16 Temmuz 2013 Salı

HİKAYE KINALI HASAN


HİKAYE    KINALI HASAN

 


   Yıl 1915 Çanakkale ...   Yüzbaşı Sırrı Bey, ikindi vakti yeni gelen eratı teftiş ederken, içlerinden bir tanesinin saçının bir tarafının kınalanmış olduğunu görür ve takılır:

 -- “Hiç erkek kınalanır mı?”   Hasan:

 -- “Buraya gelmeden evvel anam kınalamıştı, komutanım.” der ve sebebini bilmediğini söyler.
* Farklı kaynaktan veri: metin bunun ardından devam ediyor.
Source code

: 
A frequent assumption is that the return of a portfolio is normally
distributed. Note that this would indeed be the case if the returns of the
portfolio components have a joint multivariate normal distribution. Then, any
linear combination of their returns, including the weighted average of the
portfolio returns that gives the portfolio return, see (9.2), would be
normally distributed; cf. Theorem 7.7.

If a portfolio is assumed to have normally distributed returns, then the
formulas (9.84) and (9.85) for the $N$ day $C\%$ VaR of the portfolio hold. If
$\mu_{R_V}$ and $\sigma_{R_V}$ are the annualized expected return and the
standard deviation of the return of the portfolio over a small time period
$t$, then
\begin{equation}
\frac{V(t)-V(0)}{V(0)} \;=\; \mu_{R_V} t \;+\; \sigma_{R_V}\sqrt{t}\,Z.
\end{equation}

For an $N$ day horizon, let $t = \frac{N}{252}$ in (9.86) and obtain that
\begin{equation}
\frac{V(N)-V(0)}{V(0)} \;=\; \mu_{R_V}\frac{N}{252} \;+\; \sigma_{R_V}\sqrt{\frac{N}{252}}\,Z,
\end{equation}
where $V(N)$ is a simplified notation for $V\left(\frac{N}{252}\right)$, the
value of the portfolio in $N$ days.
Komutanın isteği üzerine anasına haber salar :

 

 -- “Niye benim saçımı kınaladın?” Gelen cevabi mektupta şunlar yazar:

 

 -- “Ey gözümün nuru Hasan’ım,  Köyümüzde rahat rahat oturalım mı? Vatan sevgisi içimizde alev alev yanıyor: Sen ecdadından, babandan aşağı kalamazsın…  Ben, senin anan isem; beni ve seni Allah yarattı, Vatan büyüttü. Allah, bu Vatan için seni besledi. Bu vatanın ekmeği iliklerinde…  Sen bu ailenin seçilmiş kurbanısın… Hasan’ım söyle zabit efendiye… bizim köyde kurbanlık ayrılan koyunlar kınalanır… Ben de seni evlatlarımın arasından Vatana kurban adadım. Onun için saçını kınalamıştım… El –hükmü billah Allah, seni İsmail peygamberin yolundan ayırmasın. Seni melekler şimdiden rahmetle anacaktır.  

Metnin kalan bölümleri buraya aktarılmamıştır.